Training machine learning models

What data is used to train the TMF Bot?

The TMF Bot has two options for sourcing data to train its model. For Production Vaults, TMF Bot uses document content from the same Vault. In non-Production Vaults, Admins can choose to use content from the Production Vault or the same non-Production Vault. In all cases, the training data and AI model are fully encapsulated within your environment, just as documents and data are completely separated among customer environments.

Can multiple Trained Models be deployed at the same time?

You can deploy multiple Trained Models if they have a different Trained Model Type. Currently there are two model types: Auto-classification models and Metadata Extraction models. You can deploy one of each of these model types, but you cannot have two Auto-classification models or two Metadata Extraction models deployed at the same time. Deploying a new Auto-classification model or a new Metadata Extraction model replaces the existing one.

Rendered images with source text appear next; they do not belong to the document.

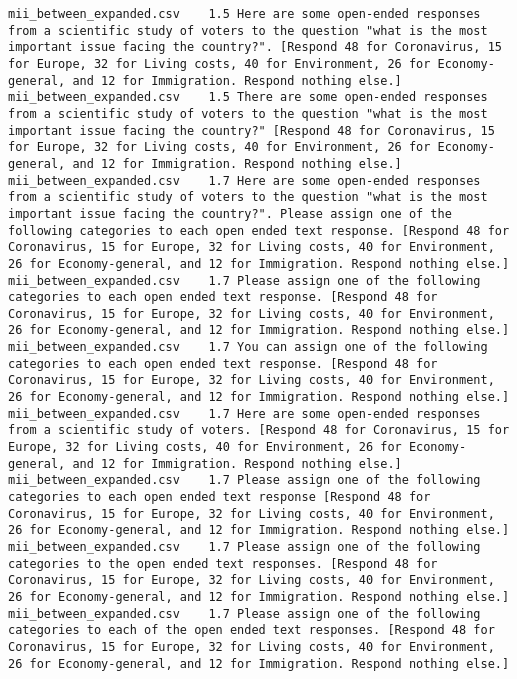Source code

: \begin{lstlisting}[label=lst:promptvariants]
mii_between_expanded.csv	1.5	Here are some open-ended responses from a scientific study of voters to the question "what is the most important issue facing the country?". [Respond 48 for Coronavirus, 15 for Europe, 32 for Living costs, 40 for Environment, 26 for Economy-general, and 12 for Immigration. Respond nothing else.]
mii_between_expanded.csv	1.5	There are some open-ended responses from a scientific study of voters to the question "what is the most important issue facing the country?" [Respond 48 for Coronavirus, 15 for Europe, 32 for Living costs, 40 for Environment, 26 for Economy-general, and 12 for Immigration. Respond nothing else.]
mii_between_expanded.csv	1.7	Here are some open-ended responses from a scientific study of voters to the question "what is the most important issue facing the country?". Please assign one of the following categories to each open ended text response. [Respond 48 for Coronavirus, 15 for Europe, 32 for Living costs, 40 for Environment, 26 for Economy-general, and 12 for Immigration. Respond nothing else.]
mii_between_expanded.csv	1.7	Please assign one of the following categories to each open ended text response. [Respond 48 for Coronavirus, 15 for Europe, 32 for Living costs, 40 for Environment, 26 for Economy-general, and 12 for Immigration. Respond nothing else.]
mii_between_expanded.csv	1.7	You can assign one of the following categories to each open ended text response. [Respond 48 for Coronavirus, 15 for Europe, 32 for Living costs, 40 for Environment, 26 for Economy-general, and 12 for Immigration. Respond nothing else.]
mii_between_expanded.csv	1.7	Here are some open-ended responses from a scientific study of voters. [Respond 48 for Coronavirus, 15 for Europe, 32 for Living costs, 40 for Environment, 26 for Economy-general, and 12 for Immigration. Respond nothing else.]
mii_between_expanded.csv	1.7	Please assign one of the following categories to each open ended text response [Respond 48 for Coronavirus, 15 for Europe, 32 for Living costs, 40 for Environment, 26 for Economy-general, and 12 for Immigration. Respond nothing else.]
mii_between_expanded.csv	1.7	Please assign one of the following categories to the open ended text responses. [Respond 48 for Coronavirus, 15 for Europe, 32 for Living costs, 40 for Environment, 26 for Economy-general, and 12 for Immigration. Respond nothing else.]
mii_between_expanded.csv	1.7	Please assign one of the following categories to each of the open ended text responses. [Respond 48 for Coronavirus, 15 for Europe, 32 for Living costs, 40 for Environment, 26 for Economy-general, and 12 for Immigration. Respond nothing else.]

\end{lstlisting}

Can we retrain the TMF Bot?

You can create as many Trained Models as you like, using different sets of documents, different Prediction Confidence Thresholds, or different Minimum Documents per Document Type values. These can all be reviewed and evaluated before deploying within the system, allowing you to select the best one to deploy.

If we train and deploy a model but then withdraw it, will the nightly job detect that a model is not deployed and attempt to train and deploy a model automatically?

The Auto-on TMF Bot feature will only create, train, and deploy one Auto-Classification Trained Model per major release. If you withdraw that model, it will not be re-deployed. In the next major release, a new model will be created, trained, and deployed if no other model is deployed, or if the previous release’s Auto-Trained Model is deployed.

Can the TMF Bot be trained on similar documents that file to different document types in different scenarios?

We have seen some success with filing similar documents into different classifications, though these documents often do not have a high enough confidence for TMF Bot to auto-classify them. Setting different classifications for similar documents with no data-driven reason (information in the file content or file name that specifies where it should go) does not perform well in TMF Bot.

Can we modify or add to the parameters used to train the machine learning models?

Currently, you can control two parameters: the Prediction Confidence Threshold (what confidence does the model need to have in its prediction before it will auto-classify the document) and the Minimum Documents per Document Type (how many documents need to be in a document type before the model predicts that document type). However, you cannot add or modify any other parameters.

Note that the Prediction Confidence Threshold (PCT) is not the same as accuracy. In our analysis of TMF documents, we have found that a PCT of 0.80 can result in predictions that are 96-99% accurate, depending on the customer. At this time, then, we recommend setting the PCT to 0.85.

It is also important to note that the Bot does not need many examples of a classification to train on it and predict with accuracy. Setting Minimum Documents per Document Type to a higher value will result in the Bot training on fewer classification. Because the Bot can only predict a classification on which it has trained, if you do not train on a classification and a document of that type is loaded to the Inbox, the Bot can either fail to classify it, or misclassify it. For that reason, we recommend you set the Minimum Documents per Document Type to 10 to ensure the Bot trains on more classifications.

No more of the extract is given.